Then He begins to lower the boom. The first indictment is given in vv. 6-15, and He basically says that they are bringing cheap offerings and sacrifices to Him because they ultimately despise and hold God in contempt. "A son honors his father, and a servant his master: if then I be a father, where is my honor? and if I be a master, where is my fear? says the LORD of hosts to you, O priests, that despise my name. And you say, Wherein have we despised thy name? You offer polluted bread upon mine altar; and you say, Wherein have we polluted thee? In that you say, The table of the LORD is contemptible. And if you offer the blind for sacrifice, is it not evil? and if you offer the lame and sick, is it not evil? offer it now unto thy governor; will he be pleased with thee, or accept thy person? says the LORD of hosts. And now, I pray you, beseech God that he will be gracious unto us: this has been by your means: will he regard your persons? says the LORD of hosts."
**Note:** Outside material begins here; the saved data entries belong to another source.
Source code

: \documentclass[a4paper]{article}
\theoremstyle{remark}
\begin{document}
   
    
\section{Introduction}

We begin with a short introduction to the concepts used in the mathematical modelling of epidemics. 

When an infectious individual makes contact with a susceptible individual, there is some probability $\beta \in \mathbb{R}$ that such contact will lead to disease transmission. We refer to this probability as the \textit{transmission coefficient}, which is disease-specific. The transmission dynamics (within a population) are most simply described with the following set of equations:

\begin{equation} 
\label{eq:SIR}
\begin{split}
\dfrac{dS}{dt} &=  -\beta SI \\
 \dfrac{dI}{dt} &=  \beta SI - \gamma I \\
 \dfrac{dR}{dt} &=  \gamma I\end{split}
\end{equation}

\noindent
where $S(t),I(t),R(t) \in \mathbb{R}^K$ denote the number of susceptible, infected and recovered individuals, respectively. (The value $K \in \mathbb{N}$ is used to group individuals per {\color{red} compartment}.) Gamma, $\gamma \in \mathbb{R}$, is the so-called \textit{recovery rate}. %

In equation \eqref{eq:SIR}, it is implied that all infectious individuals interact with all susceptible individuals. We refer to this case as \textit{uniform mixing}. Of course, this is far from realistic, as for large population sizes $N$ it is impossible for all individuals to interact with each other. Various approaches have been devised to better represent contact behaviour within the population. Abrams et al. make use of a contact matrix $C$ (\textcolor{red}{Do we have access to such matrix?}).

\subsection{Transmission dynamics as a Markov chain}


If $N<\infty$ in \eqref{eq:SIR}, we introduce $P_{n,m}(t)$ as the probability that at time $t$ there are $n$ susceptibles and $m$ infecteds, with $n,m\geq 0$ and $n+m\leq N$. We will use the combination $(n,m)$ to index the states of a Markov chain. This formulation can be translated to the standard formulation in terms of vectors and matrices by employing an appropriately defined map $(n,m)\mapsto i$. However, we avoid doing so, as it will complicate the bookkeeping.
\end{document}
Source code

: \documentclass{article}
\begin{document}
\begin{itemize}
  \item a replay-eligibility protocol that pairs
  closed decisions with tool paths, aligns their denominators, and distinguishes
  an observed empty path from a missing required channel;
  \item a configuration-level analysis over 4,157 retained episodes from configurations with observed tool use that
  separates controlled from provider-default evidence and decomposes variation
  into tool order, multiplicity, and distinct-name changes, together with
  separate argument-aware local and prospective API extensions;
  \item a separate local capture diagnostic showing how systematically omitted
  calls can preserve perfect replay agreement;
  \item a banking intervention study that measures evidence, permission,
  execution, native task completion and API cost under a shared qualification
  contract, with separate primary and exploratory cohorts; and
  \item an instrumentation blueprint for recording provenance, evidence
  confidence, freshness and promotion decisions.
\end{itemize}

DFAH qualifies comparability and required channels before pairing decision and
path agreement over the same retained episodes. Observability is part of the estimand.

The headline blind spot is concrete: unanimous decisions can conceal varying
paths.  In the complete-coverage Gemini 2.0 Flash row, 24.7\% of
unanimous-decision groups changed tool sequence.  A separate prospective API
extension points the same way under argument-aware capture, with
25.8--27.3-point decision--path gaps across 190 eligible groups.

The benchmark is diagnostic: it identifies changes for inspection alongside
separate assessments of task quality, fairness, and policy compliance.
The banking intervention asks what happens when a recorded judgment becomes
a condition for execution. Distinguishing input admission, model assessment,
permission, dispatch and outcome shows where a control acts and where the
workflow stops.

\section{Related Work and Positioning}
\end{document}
As we go through this chapter it will be noted that there are numerous words related to the law. But the focal point here is that Israel has violated God's covenant. This is the main idea in chapter two, but that must be understood in terms of what God is saying from the very beginning. They violated the covenant but God's love for them is established by His covenant and He is not going to go back on that. So there is a warning of divine justice: 2:1-2, "And now, O ye priests, this commandment is for you. If you will not hear, and if you will not lay it to heart, to give glory unto my name, says the LORD of hosts, I will even send a curse upon you, and I will curse your blessings: yes, I have cursed them already, because you do not lay it to heart." Then he is going to demonstrate His condemnation, verse 3: "Behold, I will corrupt your seed, and spread dung upon your faces, even the dung of your solemn feasts; and one shall take you away with it." This is how God is expressing His disdain for them because they have treated Him in such a contemptible manner. Furthermore He is going to demonstrate that the priesthood has been corrupt in Israel in this whole matter, and He uses seven synonyms for the law throughout this section to demonstrate the unfaithfulness of the nation.
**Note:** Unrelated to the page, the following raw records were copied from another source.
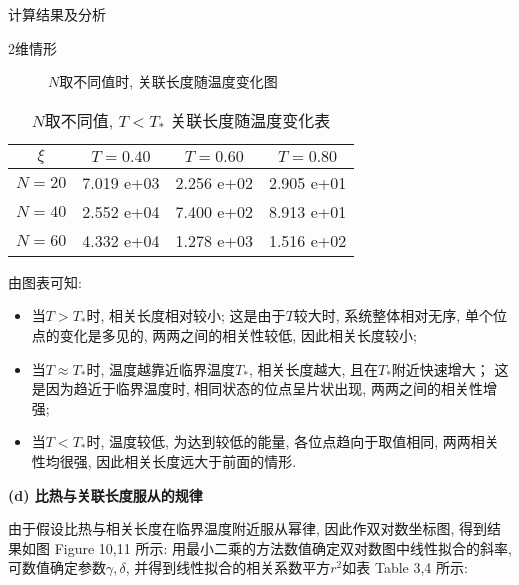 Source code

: \documentclass{article}
\begin{document}
\begin{section}{计算结果及分析}
\begin{subsection}{2维情形}
\begin{figure}
        
        \caption{$N$取不同值时, 关联长度随温度变化图}
    \end{figure}

    \begin{table}[!htbp]
        \centering
        \begin{tabular}{c|ccc}
        $\xi$  & $T=0.40$   & $T=0.60$   & $T=0.80$  \\ \hline
        $N=20$ & 7.019 e+03  & 2.256 e+02  & 2.905 e+01 \\
        $N=40$ & 2.552 e+04 & 7.400 e+02  & 8.913 e+01 \\
        $N=60$ & 4.332 e+04 & 1.278 e+03 & 1.516 e+02 \\ \hline
        \end{tabular}
        \caption{$N$取不同值, $T<T_\ast$ 关联长度随温度变化表}
    \end{table}

    由图表可知:
    \begin{itemize}
        \item 当$T>T_\ast$时, 相关长度相对较小; 这是由于$T$较大时, 系统整体相对无序, 单个位点的变化是多见的, 两两之间的相关性较低, 因此相关长度较小; 
        \item 当$T\approx T_\ast$时, 温度越靠近临界温度$T_\ast$, 相关长度越大, 且在$T_\ast$附近快速增大； 这是因为趋近于临界温度时, 相同状态的位点呈片状出现, 两两之间的相关性增强;
        \item 当$T<T_\ast$时, 温度较低, 为达到较低的能量, 各位点趋向于取值相同, 两两相关性均很强, 因此相关长度远大于前面的情形.
    \end{itemize}

    \noindent\textbf{(d) 比热与关联长度服从的规律}

    由于假设比热与相关长度在临界温度附近服从幂律, 因此作双对数坐标图, 得到结果如图 Figure 10,11 所示:
    用最小二乘的方法数值确定双对数图中线性拟合的斜率, 可数值确定参数$\gamma,\delta$, 并得到线性拟合的相关系数平方$r^2$如表 Table 3,4 所示:


\end{subsection}
\end{section}
\end{document}
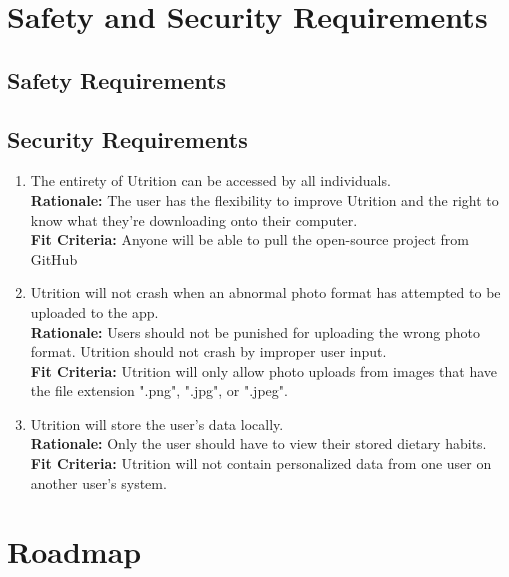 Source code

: \documentclass{article}
\begin{document}
\section{Safety and Security Requirements}
\subsection{Safety Requirements}
\subsection{Security Requirements}

\begin{enumerate}[{SCR}1.] 
	\item The entirety of Utrition can be accessed by all individuals. \\
	\textbf{Rationale:} The user has the flexibility to improve Utrition 
	and the right to know what they’re downloading onto their computer.  
	\\	
	\textbf{Fit Criteria:} Anyone will be able to pull the open-source 
	project from GitHub
 
	\item Utrition will not crash when an abnormal photo format has 
	attempted to be uploaded to the app. \\
	\textbf{Rationale:} Users should not be punished for uploading the 
	wrong photo format. Utrition should not crash by improper user 
	input.\\	
	\textbf{Fit Criteria:}  Utrition will only allow photo uploads from 
	images that have the file extension ".png", ".jpg", or ".jpeg".
	
	\item Utrition will store the user’s data locally. \\
	\textbf{Rationale:} 
	Only the user should have to view their stored dietary habits. \\	
	\textbf{Fit Criteria:} Utrition will not contain personalized data from 
	one user on another user's system.
\end{enumerate}

\section{Roadmap}

	
\end{document}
He uses the word "commandment." They have violated His commandments—2:1, 4. The second word that is used is "covenant," and this word is used six times in this section—2:4, 5, 8, 10, 10; 3:1. The repetition of this word throughout this section under girds the fact that the problem is that they have failed to fulfill the terms of the Mosaic covenant. This is exemplified by the way the priesthood has become corrupt on the one hand, and on the other hand has been mistreated and abused by the people. 2:7, "For the priest's lips should keep knowledge, and they should seek the law at his mouth: for he is the messenger of the LORD of hosts. But you are departed out of the way [the law]; you have caused many to stumble at the law; you have corrupted the covenant of Levi [Mosaic covenant that established the Levitical priesthood], says the LORD of hosts."


So chapter two is an indictment that the nation has violated the standard set forth in the Mosaic law. This is brought out in the third question which is in Malachi 2:10, the last part of the verse: "…why do we deal treacherously every man against his brother, by profaning the covenant of our fathers?" So they have violated the Mosaic covenant. The fourth question is brought out in Malachi 2:17, "You have wearied the LORD with your words. Yet you say, Wherein have we wearied him? When you say, Every one that does evil is good in the sight of the LORD, and he delights in them; or, Where is the God of judgment?" They have engaged in a campaign of rationalization and justification of sins, so that what is good is called bad and what is bad is called good. They are rationalizing and justifying their disobedience to the law.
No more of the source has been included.